Thursday was a lovely day for scat collecting.

State and federal officials traveled to Elk Creek to gather samples of animal droppings from elk, goat, coyote and bovine. The samples are an important part of their research about how cryptosporidium - a waterborne parasite - entered Baker City's water supply and sickened a large number of people here.

There had been a water boil order in effect beginning Aug. 3, once it was determined that consuming municipal water was the common act preceding the illness.

State officials rescinded the boil order on Tuesday afternoon based on a final round of water samples that didn't detect any noticeable crypto.

An initial water advisory had been issued July 31 and elevated to an order to boil water just days later, after tests indicated the presence of the parasite.

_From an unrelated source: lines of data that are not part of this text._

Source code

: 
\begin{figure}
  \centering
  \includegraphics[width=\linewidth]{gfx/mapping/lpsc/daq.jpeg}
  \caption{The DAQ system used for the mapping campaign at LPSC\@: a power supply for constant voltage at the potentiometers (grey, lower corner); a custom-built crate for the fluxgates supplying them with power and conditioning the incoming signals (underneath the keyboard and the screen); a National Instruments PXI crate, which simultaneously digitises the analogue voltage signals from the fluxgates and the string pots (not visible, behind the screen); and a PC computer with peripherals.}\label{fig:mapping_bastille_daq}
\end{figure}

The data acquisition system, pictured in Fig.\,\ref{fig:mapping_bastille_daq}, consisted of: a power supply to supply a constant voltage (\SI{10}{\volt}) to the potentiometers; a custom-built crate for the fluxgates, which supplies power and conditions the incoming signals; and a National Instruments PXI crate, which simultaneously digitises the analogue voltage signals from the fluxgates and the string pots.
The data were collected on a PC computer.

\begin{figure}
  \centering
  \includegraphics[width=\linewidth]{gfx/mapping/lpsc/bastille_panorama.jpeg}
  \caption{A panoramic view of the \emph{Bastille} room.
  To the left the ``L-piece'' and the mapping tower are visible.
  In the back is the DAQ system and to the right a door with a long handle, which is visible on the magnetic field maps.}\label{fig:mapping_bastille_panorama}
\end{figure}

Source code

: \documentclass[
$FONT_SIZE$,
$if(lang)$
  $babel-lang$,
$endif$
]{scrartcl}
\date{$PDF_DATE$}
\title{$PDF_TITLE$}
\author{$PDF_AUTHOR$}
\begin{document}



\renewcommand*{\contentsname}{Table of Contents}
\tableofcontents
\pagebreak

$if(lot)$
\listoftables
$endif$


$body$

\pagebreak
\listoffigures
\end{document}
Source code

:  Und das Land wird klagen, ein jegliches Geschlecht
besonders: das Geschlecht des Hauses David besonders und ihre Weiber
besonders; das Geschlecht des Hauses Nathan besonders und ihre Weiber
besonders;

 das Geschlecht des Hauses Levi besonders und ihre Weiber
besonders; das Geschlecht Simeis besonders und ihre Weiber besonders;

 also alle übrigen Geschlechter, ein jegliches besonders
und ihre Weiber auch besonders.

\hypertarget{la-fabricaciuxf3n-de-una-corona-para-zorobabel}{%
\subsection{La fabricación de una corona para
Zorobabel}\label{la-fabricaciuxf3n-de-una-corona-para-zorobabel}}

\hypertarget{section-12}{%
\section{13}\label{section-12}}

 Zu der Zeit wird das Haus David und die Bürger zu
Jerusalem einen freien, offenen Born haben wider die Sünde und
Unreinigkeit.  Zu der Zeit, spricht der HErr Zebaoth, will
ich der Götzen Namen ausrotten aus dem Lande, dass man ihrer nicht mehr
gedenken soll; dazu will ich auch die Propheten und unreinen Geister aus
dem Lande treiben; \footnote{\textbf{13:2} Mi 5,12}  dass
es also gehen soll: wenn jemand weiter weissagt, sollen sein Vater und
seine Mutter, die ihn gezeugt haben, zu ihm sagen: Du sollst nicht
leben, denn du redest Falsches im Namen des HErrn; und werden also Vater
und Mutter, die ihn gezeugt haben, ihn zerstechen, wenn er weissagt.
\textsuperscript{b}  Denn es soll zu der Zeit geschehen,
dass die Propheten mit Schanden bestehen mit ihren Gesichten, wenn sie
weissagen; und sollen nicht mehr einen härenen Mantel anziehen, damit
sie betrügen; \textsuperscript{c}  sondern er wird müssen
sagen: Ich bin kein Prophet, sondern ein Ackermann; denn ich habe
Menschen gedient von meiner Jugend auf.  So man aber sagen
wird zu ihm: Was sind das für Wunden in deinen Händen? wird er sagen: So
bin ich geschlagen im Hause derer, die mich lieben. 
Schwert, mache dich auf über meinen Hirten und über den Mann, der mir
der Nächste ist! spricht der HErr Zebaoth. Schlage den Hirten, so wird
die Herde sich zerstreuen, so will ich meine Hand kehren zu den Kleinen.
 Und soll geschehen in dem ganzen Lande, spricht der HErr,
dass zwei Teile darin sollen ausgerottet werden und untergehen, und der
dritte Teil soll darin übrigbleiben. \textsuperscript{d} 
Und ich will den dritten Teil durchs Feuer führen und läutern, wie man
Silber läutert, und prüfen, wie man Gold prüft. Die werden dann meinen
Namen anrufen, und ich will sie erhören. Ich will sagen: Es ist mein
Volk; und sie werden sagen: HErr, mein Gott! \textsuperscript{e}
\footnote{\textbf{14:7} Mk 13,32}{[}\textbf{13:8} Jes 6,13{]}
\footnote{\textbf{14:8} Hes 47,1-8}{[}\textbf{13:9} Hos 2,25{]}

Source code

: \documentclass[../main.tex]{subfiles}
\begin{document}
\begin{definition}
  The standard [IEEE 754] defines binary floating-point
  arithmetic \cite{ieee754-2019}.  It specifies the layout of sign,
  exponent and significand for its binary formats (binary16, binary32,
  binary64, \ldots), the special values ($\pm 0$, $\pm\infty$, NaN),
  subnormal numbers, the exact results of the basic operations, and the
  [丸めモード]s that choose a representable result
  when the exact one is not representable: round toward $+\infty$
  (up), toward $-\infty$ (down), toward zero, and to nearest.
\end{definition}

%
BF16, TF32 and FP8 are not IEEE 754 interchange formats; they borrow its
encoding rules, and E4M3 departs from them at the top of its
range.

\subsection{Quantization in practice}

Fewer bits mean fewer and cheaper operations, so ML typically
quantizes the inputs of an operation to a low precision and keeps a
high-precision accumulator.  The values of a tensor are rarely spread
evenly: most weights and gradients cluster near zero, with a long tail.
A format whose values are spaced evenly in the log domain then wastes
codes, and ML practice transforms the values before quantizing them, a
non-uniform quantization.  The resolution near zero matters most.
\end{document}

The officials also took some water samples from a small spring that feeds into Elk Creek, said Michelle Owen, the city's public works director.

Experts from the Centers for Disease Control and Prevention also might try to genotype the crypto found in Elk Creek, Owen said.

That information might help prevent future outbreaks though it's only a viable test when very fresh scat is available for testing.

Genotyping determines differences in the genetic makeup of an organism by examining its DNA. The information is meant to assist in assessing health risks and as a watershed management tool, according to the School of Public Health at the University of Texas.

Elk Creek is several miles southwest of the city. It's the body of water where a 10-liter sample taken Aug. 4 measured 913 oocysts.

The creek isn't normally used by the city at this time of year and was taken out of service after the results came through with a substantial crypto measure.

It takes at least 10 oocysts to make some people ill from cryptosporidiosis. Other sites where crypto was detected as a result of tests done since July 31 measured just one, two or three oocysts.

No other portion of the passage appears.